And if you have not looked after your relationships, it won’t matter how healthy or wealthy you are because you will have no one to enjoy those special moments with.

And I can promise you, all those tasks you completed from your to-do list five or ten years ago won’t make up for the destruction caused to your health, wealth and relationships.

How should your to-do list be working?

Your to-do list needs to support you and not be the exclusive ground for your work. Yes, your job is important, but it is not exclusively important. Your, health, wealth and relationships are equally, if not more, important.

So, start your to-do list with what is important to you. Plan out your week and make sure you put what is important to you on there first. Make sure you have time for exercise, for socialising — for spending time with your friends and family first. These are your most important tasks for the day and week not Mrs Smith’s urgent need for an additional cat litter shipment. Sure you need to arrange for Mrs Smith to get her cat litter, but you also need to make sure you have time to take lunch and socialise with your close colleagues (and not talk shop)

As Jim Rohn said: “When you work, work. When you play, play. Don’t mix the two.”, that does not mean when you are at home you do work as well — okay, I know many of you are working from home right now, but you know what I mean.

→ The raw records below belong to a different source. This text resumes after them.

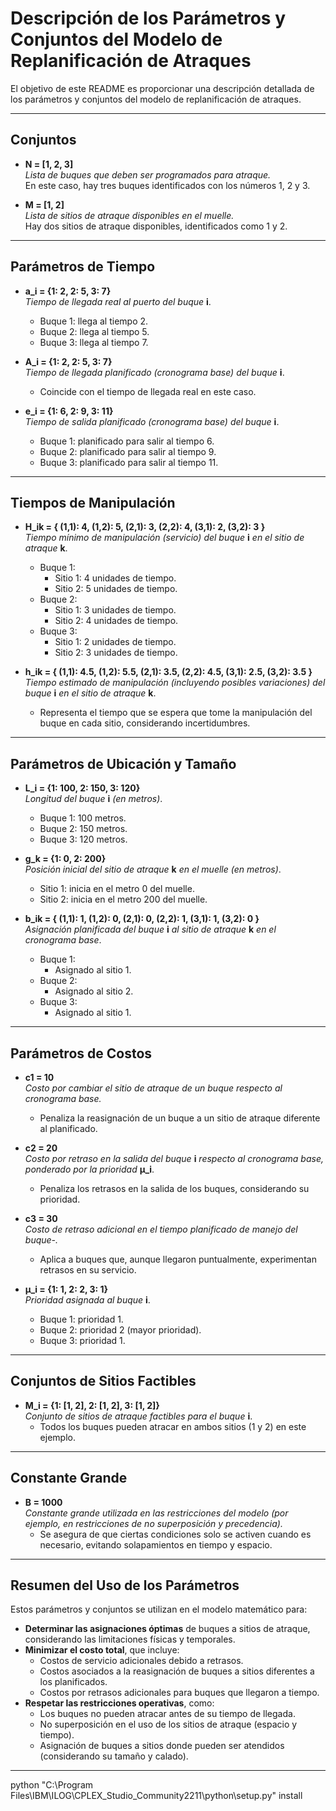 # Descripción de los Parámetros y Conjuntos del Modelo de Replanificación de Atraques

El objetivo de este README es proporcionar una descripción detallada de los parámetros y conjuntos del modelo de replanificación de atraques.

---

## Conjuntos

- **N = [1, 2, 3]**  
  _Lista de buques que deben ser programados para atraque._  
  En este caso, hay tres buques identificados con los números 1, 2 y 3.

- **M = [1, 2]**  
  _Lista de sitios de atraque disponibles en el muelle._  
  Hay dos sitios de atraque disponibles, identificados como 1 y 2.

---

## Parámetros de Tiempo

- **a_i = {1: 2, 2: 5, 3: 7}**  
  _Tiempo de llegada real al puerto del buque_ **i**.

  - Buque 1: llega al tiempo 2.
  - Buque 2: llega al tiempo 5.
  - Buque 3: llega al tiempo 7.

- **A_i = {1: 2, 2: 5, 3: 7}**  
  _Tiempo de llegada planificado (cronograma base) del buque_ **i**.

  - Coincide con el tiempo de llegada real en este caso.

- **e_i = {1: 6, 2: 9, 3: 11}**  
  _Tiempo de salida planificado (cronograma base) del buque_ **i**.
  - Buque 1: planificado para salir al tiempo 6.
  - Buque 2: planificado para salir al tiempo 9.
  - Buque 3: planificado para salir al tiempo 11.

---

## Tiempos de Manipulación

- **H_ik = { (1,1): 4, (1,2): 5, (2,1): 3, (2,2): 4, (3,1): 2, (3,2): 3 }**  
  _Tiempo mínimo de manipulación (servicio) del buque_ **i** _en el sitio de atraque_ **k**.

  - Buque 1:
    - Sitio 1: 4 unidades de tiempo.
    - Sitio 2: 5 unidades de tiempo.
  - Buque 2:
    - Sitio 1: 3 unidades de tiempo.
    - Sitio 2: 4 unidades de tiempo.
  - Buque 3:
    - Sitio 1: 2 unidades de tiempo.
    - Sitio 2: 3 unidades de tiempo.

- **h_ik = { (1,1): 4.5, (1,2): 5.5, (2,1): 3.5, (2,2): 4.5, (3,1): 2.5, (3,2): 3.5 }**  
  _Tiempo estimado de manipulación (incluyendo posibles variaciones) del buque_ **i** _en el sitio de atraque_ **k**.
  - Representa el tiempo que se espera que tome la manipulación del buque en cada sitio, considerando incertidumbres.

---

## Parámetros de Ubicación y Tamaño

- **L_i = {1: 100, 2: 150, 3: 120}**  
  _Longitud del buque_ **i** _(en metros)_.

  - Buque 1: 100 metros.
  - Buque 2: 150 metros.
  - Buque 3: 120 metros.

- **g_k = {1: 0, 2: 200}**  
  _Posición inicial del sitio de atraque_ **k** _en el muelle (en metros)_.

  - Sitio 1: inicia en el metro 0 del muelle.
  - Sitio 2: inicia en el metro 200 del muelle.

- **b_ik = { (1,1): 1, (1,2): 0, (2,1): 0, (2,2): 1, (3,1): 1, (3,2): 0 }**  
  _Asignación planificada del buque_ **i** _al sitio de atraque_ **k** _en el cronograma base_.
  - Buque 1:
    - Asignado al sitio 1.
  - Buque 2:
    - Asignado al sitio 2.
  - Buque 3:
    - Asignado al sitio 1.

---

## Parámetros de Costos

- **c1 = 10**  
  _Costo por cambiar el sitio de atraque de un buque respecto al cronograma base._

  - Penaliza la reasignación de un buque a un sitio de atraque diferente al planificado.

- **c2 = 20**  
  _Costo por retraso en la salida del buque_ **i** _respecto al cronograma base, ponderado por la prioridad_ **μ_i**.

  - Penaliza los retrasos en la salida de los buques, considerando su prioridad.

- **c3 = 30**  
  _Costo de retraso adicional en el tiempo planificado de manejo del buque-._

  - Aplica a buques que, aunque llegaron puntualmente, experimentan retrasos en su servicio.

- **μ_i = {1: 1, 2: 2, 3: 1}**  
  _Prioridad asignada al buque_ **i**.
  - Buque 1: prioridad 1.
  - Buque 2: prioridad 2 (mayor prioridad).
  - Buque 3: prioridad 1.

---

## Conjuntos de Sitios Factibles

- **M_i = {1: [1, 2], 2: [1, 2], 3: [1, 2]}**  
  _Conjunto de sitios de atraque factibles para el buque_ **i**.
  - Todos los buques pueden atracar en ambos sitios (1 y 2) en este ejemplo.

---

## Constante Grande

- **B = 1000**  
  _Constante grande utilizada en las restricciones del modelo (por ejemplo, en restricciones de no superposición y precedencia)._
  - Se asegura de que ciertas condiciones solo se activen cuando es necesario, evitando solapamientos en tiempo y espacio.

---

## Resumen del Uso de los Parámetros

Estos parámetros y conjuntos se utilizan en el modelo matemático para:

- **Determinar las asignaciones óptimas** de buques a sitios de atraque, considerando las limitaciones físicas y temporales.
- **Minimizar el costo total**, que incluye:
  - Costos de servicio adicionales debido a retrasos.
  - Costos asociados a la reasignación de buques a sitios diferentes a los planificados.
  - Costos por retrasos adicionales para buques que llegaron a tiempo.
- **Respetar las restricciones operativas**, como:
  - Los buques no pueden atracar antes de su tiempo de llegada.
  - No superposición en el uso de los sitios de atraque (espacio y tiempo).
  - Asignación de buques a sitios donde pueden ser atendidos (considerando su tamaño y calado).

---

python "C:\Program Files\IBM\ILOG\CPLEX_Studio_Community2211\python\setup.py" install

Most task managers today allow you some form of filtration. You can filter your to-dos. This means you can filter out your personal tasks when you are working, and you can filter out your work to-dos when you are not working. You can create a workflow that begins the day with tasks that work on you and your goals; then when you arrive at work, you open up the list of things you need to do related to your work and when you finish your work you can switch to a list of tasks for when you are at home with your family.

It is easy to allow our lives to get caught up in the stress and overwhelm of work. We tell ourselves; ‘when I have finished this task, I will switch off and go home’. But we don’t, do we? We do another check of our email before we switch off, and before we know it, we are caught up again in email.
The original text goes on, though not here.